Flood protection can even be integrated into buildings. The Dutch coastal town Katwijk aan Zee integrated a levee with a parking garage, and covered it with landscaping. In Rotterdam, levees include built-in shops and parks. This type of infrastructure has economic benefits beyond flood protection.
Finally, some of the best solutions rely on an ancient flood protection device: dune grass, a saltwater tolerant plant that stabilizes dunes and prevents erosion. In contrast to reinforced concrete defenses that take the full force of waves until they are worn away by the sea, dunes absorb the waves’ velocity, while beautifying the landscape and providing habitats.
By marrying flood management with creative urban and landscape design, infrastructure can become a strategic civic asset.
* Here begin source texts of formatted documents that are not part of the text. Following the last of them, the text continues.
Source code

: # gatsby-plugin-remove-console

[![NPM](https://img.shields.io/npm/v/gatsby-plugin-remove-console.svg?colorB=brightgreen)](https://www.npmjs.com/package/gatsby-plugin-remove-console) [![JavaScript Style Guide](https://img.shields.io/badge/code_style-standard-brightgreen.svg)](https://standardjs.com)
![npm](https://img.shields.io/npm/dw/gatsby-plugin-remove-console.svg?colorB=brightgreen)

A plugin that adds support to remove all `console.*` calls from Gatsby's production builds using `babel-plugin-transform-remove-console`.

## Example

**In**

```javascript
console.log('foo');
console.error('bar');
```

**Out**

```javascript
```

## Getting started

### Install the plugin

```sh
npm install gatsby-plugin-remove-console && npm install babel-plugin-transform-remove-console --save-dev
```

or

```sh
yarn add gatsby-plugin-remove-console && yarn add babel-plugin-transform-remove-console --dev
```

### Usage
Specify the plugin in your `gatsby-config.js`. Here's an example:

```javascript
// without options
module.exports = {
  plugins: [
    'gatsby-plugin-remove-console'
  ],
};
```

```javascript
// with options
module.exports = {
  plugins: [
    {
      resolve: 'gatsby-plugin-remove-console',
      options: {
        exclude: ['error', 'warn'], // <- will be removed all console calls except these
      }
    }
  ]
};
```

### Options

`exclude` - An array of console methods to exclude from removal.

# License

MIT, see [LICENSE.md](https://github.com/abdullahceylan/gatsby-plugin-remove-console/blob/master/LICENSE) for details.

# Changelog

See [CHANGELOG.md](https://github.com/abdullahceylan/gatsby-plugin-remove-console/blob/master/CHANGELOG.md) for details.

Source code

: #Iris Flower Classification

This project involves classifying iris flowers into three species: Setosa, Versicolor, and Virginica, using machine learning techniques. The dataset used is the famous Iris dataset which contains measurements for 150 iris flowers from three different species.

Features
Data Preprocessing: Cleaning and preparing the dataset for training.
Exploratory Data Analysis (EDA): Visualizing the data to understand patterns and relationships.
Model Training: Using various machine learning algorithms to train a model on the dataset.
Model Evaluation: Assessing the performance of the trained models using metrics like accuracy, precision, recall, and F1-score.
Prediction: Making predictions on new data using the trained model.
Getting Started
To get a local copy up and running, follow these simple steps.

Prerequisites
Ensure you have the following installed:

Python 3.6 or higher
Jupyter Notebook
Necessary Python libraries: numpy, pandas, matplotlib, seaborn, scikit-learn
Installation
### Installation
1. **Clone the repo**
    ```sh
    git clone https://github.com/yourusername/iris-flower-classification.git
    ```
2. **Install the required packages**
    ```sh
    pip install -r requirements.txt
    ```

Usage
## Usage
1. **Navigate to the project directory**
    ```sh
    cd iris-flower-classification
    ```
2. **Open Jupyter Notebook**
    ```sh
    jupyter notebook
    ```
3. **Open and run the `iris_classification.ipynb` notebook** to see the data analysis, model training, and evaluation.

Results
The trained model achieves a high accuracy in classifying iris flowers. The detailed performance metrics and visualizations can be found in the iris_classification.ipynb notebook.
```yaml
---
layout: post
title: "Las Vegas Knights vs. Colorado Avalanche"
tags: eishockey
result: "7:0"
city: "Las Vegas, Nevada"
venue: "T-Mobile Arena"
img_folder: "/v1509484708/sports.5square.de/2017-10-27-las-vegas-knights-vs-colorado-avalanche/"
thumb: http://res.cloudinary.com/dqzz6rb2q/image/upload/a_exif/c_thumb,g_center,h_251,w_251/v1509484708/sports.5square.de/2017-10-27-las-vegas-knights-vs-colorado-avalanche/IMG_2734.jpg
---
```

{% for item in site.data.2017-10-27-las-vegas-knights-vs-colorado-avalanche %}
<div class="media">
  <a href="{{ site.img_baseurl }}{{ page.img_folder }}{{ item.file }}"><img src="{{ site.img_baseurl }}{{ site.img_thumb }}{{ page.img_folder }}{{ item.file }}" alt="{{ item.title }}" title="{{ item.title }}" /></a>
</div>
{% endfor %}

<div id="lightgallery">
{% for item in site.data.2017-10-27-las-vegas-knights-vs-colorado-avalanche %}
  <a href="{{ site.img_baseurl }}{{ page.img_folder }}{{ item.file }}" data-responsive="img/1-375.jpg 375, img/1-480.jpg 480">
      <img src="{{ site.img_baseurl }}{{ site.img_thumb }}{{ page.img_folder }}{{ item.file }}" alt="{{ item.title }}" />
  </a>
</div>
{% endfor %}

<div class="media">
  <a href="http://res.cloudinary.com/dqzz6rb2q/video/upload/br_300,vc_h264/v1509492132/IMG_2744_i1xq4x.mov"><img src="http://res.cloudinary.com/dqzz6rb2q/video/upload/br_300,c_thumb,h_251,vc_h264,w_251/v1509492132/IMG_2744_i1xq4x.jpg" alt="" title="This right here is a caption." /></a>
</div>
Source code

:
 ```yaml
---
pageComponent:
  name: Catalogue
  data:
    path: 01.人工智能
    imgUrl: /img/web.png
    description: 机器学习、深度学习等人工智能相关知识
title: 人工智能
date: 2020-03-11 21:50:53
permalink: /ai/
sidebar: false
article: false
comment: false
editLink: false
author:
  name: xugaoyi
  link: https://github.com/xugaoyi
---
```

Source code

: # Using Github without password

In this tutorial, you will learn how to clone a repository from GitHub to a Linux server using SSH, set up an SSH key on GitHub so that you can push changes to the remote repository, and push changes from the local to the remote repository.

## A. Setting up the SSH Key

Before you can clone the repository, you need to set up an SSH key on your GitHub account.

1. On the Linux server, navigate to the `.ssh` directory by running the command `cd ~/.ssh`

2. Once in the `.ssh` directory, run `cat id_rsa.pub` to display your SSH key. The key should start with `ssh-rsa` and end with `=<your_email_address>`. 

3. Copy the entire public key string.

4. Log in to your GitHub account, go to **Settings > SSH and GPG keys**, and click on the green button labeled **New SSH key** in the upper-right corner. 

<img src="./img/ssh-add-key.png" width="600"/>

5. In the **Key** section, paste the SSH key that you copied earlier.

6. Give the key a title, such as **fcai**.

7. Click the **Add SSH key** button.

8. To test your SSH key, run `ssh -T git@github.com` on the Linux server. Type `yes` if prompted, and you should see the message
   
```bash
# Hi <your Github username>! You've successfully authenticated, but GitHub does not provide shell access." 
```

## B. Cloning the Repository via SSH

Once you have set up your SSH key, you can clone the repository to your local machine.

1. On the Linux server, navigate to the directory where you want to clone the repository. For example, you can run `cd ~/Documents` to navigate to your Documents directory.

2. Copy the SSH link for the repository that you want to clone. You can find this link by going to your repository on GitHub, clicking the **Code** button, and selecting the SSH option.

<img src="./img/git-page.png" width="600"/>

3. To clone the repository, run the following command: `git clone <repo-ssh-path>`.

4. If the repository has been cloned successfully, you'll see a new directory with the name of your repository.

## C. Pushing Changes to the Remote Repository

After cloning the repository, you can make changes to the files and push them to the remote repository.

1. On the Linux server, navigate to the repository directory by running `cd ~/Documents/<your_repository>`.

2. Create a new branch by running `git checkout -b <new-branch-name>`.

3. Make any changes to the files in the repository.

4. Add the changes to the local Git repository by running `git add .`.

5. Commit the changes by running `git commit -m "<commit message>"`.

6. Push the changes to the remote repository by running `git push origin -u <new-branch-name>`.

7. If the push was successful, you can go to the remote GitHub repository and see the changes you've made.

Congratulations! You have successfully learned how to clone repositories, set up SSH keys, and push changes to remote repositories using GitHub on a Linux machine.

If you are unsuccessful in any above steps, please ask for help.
In addition, it can pay for itself by unlocking the real estate and economic development potential of newly protected areas. The new normal of flooding and sea-level rise poses great challenges, but it also offers opportunities to improve our urban areas and landscapes.
Stefan Al is Associate Professor of Urban Design at the University of Pennsylvania. He has published several books, including Factory Towns of South China: An Illustrated Guidebook and The Strip: Las Vegas and the Architecture of the American Dream. As a practicing architect and urban designer, he has worked on renowned projects such as the Canton Tower in Guangzhou.